Alors que de nombreuses Églises chrétiennes ont ouvertement fait part de leur opposition à la guerre déclenchée contre l’Iran le 28 février dernier, on observe depuis plusieurs mois que de plus en plus de responsables religieux américains contestent l’action des agents fédéraux de l’Immigration and Customs Enforcement (ICE).
Loin d’être une réaction conjoncturelle, cette mobilisation s’est intensifiée tout au long de l’année 2025, au fur et à mesure que l’ICE se déployait sur l’ensemble du territoire et outrepassait son périmètre administratif et pénal. L’agence fédérale est normalement chargée de s’occuper des infractions au droit de l’immigration (personnes sans papiers et en situation irrégulière), des processus de reconduite aux frontières (rétention, expulsion) et, aussi, des enquêtes sur les filières criminelles transnationales impliquant des étrangers (traite humaine, blanchiment d’argent, fraude documentaire, narcotrafic, armes). Or elle a commencé à agir en négligeant aussi bien les procédures qui l’encadrent que son obligation de coopérer avec les autorités et les juridictions locales.

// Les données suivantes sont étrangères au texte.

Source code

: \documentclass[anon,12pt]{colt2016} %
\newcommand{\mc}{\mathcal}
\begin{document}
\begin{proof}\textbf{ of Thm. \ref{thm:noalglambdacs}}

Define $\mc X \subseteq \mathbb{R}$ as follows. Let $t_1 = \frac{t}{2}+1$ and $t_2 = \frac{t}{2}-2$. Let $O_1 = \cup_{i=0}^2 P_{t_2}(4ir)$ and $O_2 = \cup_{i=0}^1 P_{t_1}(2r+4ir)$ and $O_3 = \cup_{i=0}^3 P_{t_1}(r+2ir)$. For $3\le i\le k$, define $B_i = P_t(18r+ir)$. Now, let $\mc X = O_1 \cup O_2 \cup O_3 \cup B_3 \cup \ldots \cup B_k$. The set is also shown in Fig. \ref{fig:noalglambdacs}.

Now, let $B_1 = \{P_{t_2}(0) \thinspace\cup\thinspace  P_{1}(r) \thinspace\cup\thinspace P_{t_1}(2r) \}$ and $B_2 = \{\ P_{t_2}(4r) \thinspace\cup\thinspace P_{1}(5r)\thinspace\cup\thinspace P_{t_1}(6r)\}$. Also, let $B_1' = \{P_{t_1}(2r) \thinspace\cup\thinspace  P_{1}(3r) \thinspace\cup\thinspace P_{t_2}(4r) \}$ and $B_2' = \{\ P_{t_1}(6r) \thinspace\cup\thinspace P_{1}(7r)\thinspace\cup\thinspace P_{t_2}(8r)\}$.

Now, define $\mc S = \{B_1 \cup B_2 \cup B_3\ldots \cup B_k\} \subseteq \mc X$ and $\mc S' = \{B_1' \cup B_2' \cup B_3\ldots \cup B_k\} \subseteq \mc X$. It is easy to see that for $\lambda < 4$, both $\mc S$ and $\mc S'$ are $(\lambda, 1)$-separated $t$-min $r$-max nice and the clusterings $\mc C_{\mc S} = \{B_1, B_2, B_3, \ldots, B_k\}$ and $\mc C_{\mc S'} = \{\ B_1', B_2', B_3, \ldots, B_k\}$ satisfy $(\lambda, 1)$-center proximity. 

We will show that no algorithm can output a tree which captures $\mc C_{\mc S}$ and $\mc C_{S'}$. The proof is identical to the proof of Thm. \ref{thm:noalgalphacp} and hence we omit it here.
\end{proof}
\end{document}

Ses agents de terrain – dont les effectifs ont doublé et devraient tripler sur les trois années à venir – se sont transformés en véritable milice armée agissant en toute impunité pour faire du chiffre.
Cette évolution, perçue comme une dérive régressive par de nombreux responsables religieux, alimente une critique morale qui aboutit à la remise en cause de l’ensemble des dispositifs légaux relatifs à la lutte contre l’immigration clandestine. La mobilisation, fortement portée par l’Église catholique, s’élargit en un véritable réseau interchrétien et interreligieux qui entre désormais directement en interaction avec le champ politique et judiciaire.
Tandis que le pape Léon XIV, lui-même américain, ne mâchait pas ses mots en dénonçant le virage en cours et en appelant à plus d’humanité aux États-Unis, la mobilisation s’est incarnée d’abord dans l’engagement de figures épiscopales majeures, telles que le cardinal Joseph Tobin, archevêque de Newark, véritable porte-voix de la dignité des migrants. Les diocèses des régions frontalières, aux fortes populations hispaniques, ont été particulièrement sensibilisés (n’oublions pas que la majeure partie des personnes arrêtées et expulsées par l’ICE sont originaires d’Amérique latine).
Des évêques du Nouveau-Mexique, comme Mgr John Wester de Santa Fe ou Mgr Peter Baldacchino de Las Cruces, se sont fait entendre, de même que, au Texas, Mgr Mark J. Seitz, d’El Paso, qui a explicitement appelé les agents de l’ICE à refuser d’exécuter des ordres injustes, s’inquiétant que « la frontière (soit) désormais partout ».
L’archevêque Gustavo García-Siller de San Antonio est allé plus loin. Il a dénoncé un système devenu « une industrie » honteuse, structuré autour d’intérêts économiques, notamment à travers les centres de détention privés. En effet, le budget de l’ICE est passé d’environ 9,7 milliards de dollars (8,4 milliards d’euros) en 2025 à plus de 11 milliards de dollars (9,5 milliards d’euros) en 2026. Un plan pluriannuel, voté en octobre dernier, atteint plus de 60 milliards d’euros. Avec l’augmentation des effectifs de ses agents, ce budget colossal doit permettre l’extension massive des capacités de détention, estimée à 33 milliards d’euros.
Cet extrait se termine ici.